Com a demanda interna crescendo e a oferta exportável se reduzindo, o mercado deve seguir mais firme. Ainda há muita área de 2ª safra que não foi plantada. A demanda interna brasileira vai ser maior. Então, provavelmente, haverá menos milho exportável. No mercado externo, uma possível redução de 2 milhões de hectares na área plantada nos Estados Unidos pode tirar até 20 milhões de toneladas do mercado global. É muito milho que vai faltar no mundo. O conflito no Oriente Médio segue como pano de fundo, com influência sobre petróleo e fertilizantes, mas o milho não depende apenas dessa dinâmica para sustentar as altas.
O ambiente do milho, além de estar trabalhando mais vinculado ao mercado financeiro e à questão da guerra, tem os seus fundamentos próprios positivos. No mercado físico, de um lado, há o risco de perda de demanda externa, com o Irã, principal comprador, envolvido em conflito com os Estados Unidos, o que gera um excedente potencial no mercado interno. De outro, a disparada no preço do diesel e o atraso no plantio da 2ª safra de 2026 dão fôlego às indicações dos produtores, que elevam os preços para patamares considerados inviáveis pelos compradores. O resultado é um mercado spot travado por um choque de expectativas e um frete em ascensão vertical.
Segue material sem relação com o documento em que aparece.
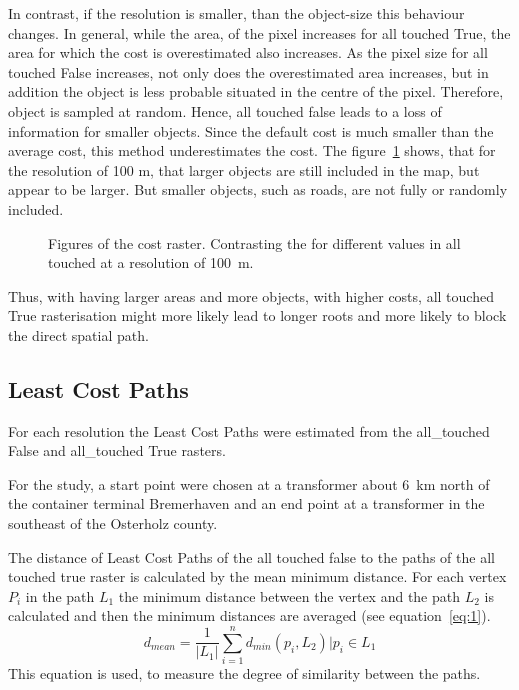 In contrast, if the resolution is smaller, than the object-size this behaviour changes.
In general, while the area, of the pixel increases for all touched True, the area for which the cost is overestimated also increases.
As the pixel size for all touched  False increases, not only does the overestimated area increases, but in addition the object is less probable situated in the centre of the pixel. 
Therefore, object is sampled at random.
Hence, all touched false leads to a loss of information for smaller objects.
 Since the default cost is much smaller than the average cost, this method underestimates the cost.
The figure~\ref{fig:costs_100m} shows, that for the resolution of 100 m, that larger objects are still included in the map, but appear to be larger.
But smaller objects, such as roads, are not fully or randomly included.
\begin{figure}
	\centering

	\qquad
	\caption{Figures of the cost raster. Contrasting the for different values in all touched at a resolution of 100~m.}
	\label{fig:costs_100m}
\end{figure}
Thus, with having larger areas and more objects, with higher costs, all touched True rasterisation might more likely lead to longer roots and more likely to block the  direct spatial path.

\subsection{Least Cost Paths}\label{subsec:least-cost-paths}
For each resolution the Least Cost Paths were estimated from the all\_touched False and all\_touched True rasters.

For the study, a start point were chosen at a transformer about 6~km north of the container terminal Bremerhaven and an end point at a transformer in the southeast of the Osterholz county. 

The distance of Least Cost Paths of the all touched false to the paths of the all touched true raster is calculated by the mean minimum distance.
For each vertex $P_i$ in the path $L_1$ the minimum distance between the vertex and the path $L_2$
is calculated and then the minimum distances are averaged (see equation~\ref{eq:1}).
\begin{equation}
	\label{eq:1}
	d_{mean} = \frac{1}{|L_1|} \sum_{i=1}^{n} d_{min}(p_i, L_2) \Bigr\vert p_i \in L_1
\end{equation}
This equation is used, to measure the degree of similarity between the paths.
Em Mato Grosso do Sul, na região de Dourados, indústrias e usinas indicam R$ 55,00 por saca de 60 Kg FOB no spot, mas encontram resistência dos vendedores. Os produtores esperar para ver o que vai acontecer com a guerra e com o diesel. Além da questão geopolítica, há o medo do desabastecimento de combustível em pleno plantio da 2ª safra de 2026, já que o Brasil depende da importação de diesel russo, atualmente comprometida. Para 2ª safra de 2026, as tradings indicam entre R$ 54,00 e R$ 55,00 por saca de 60 Kg FOB, para embarque em julho e pagamento em agosto, mas vendedores seguem retraídos.
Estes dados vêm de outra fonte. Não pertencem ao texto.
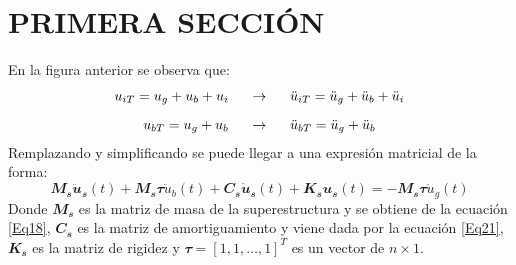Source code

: \section{PRIMERA SECCIÓN}

En la figura anterior se observa que:
\begin{subequations}\label{Cap3_Eq1}
	\begin{gather}
		u_{iT}=u_{g}+u_{b}+u_{i} \hspace{5mm} \rightarrow \hspace{5mm} \ddot{u}_{iT}=\ddot{u}_{g}+\ddot{u}_{b}+\ddot{u}_{i}		\label{Cap3_Eq1_1} \\[2 mm]
		u_{bT}=u_{g}+u_{b}\hspace{5mm} \rightarrow \hspace{5mm} \ddot{u}_{bT}=\ddot{u}_{g}+\ddot{u}_{b} \label{Cap3_Eq1_2}
	\end{gather}
\end{subequations}
Remplazando y simplificando se puede llegar a una expresión matricial de la forma:
\begin{equation}\label{Cap3_Eq3}
	\mathbfit{M_{s}\ddot{u}_{s}}(t)+\mathbfit{M_{s}\tau}\ddot{u}_{b}(t)+\mathbfit{C_{s}\dot{u}_{s}}(t)+\mathbfit{K_{s}u_{s}}(t)=-\mathbfit{M_{s}\tau}\ddot{u}_{g}(t)
\end{equation}
Donde $\mathbfit{M_{s}}$ es la matriz de masa de la superestructura y se obtiene de la ecuación \ref{Eq18}, $\mathbfit{C_{s}}$ es la matriz de amortiguamiento y viene dada por la ecuación \ref{Eq21}, $\mathbfit{K_{s}}$ es la matriz de rigidez y $\mathbfit{\tau}=\left[1, 1,\ldots,1\right]^{T}$ es un vector de $n\times 1$.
Em São Paulo, na região de Campinas, o impasse é ainda mais acentuado. O frete subiu de forma agressiva, pressionado tanto pela safra de soja quanto pelo custo do diesel, empurrando o custo final para a indústria para cima. Os compradores indicam R$ 68,00 por saca de 60 Kg CIF, mas os produtores indicam acima de R$ 70,00 por saca de 60 Kg CIF, chegando a até R$ 75,00 por saca de 60 Kg FOB. O milho estocado virou a garantia de ganho do produtor diante do atraso da 2ª safra de 2026. Para 2ª safra de 2026, as negociações seguem travadas. Uma vez que o setor já havia antecipado volumes consideráveis, agora prefere observar o desenvolvimento das lavouras sob risco climático e dos conflitos geopolíticos.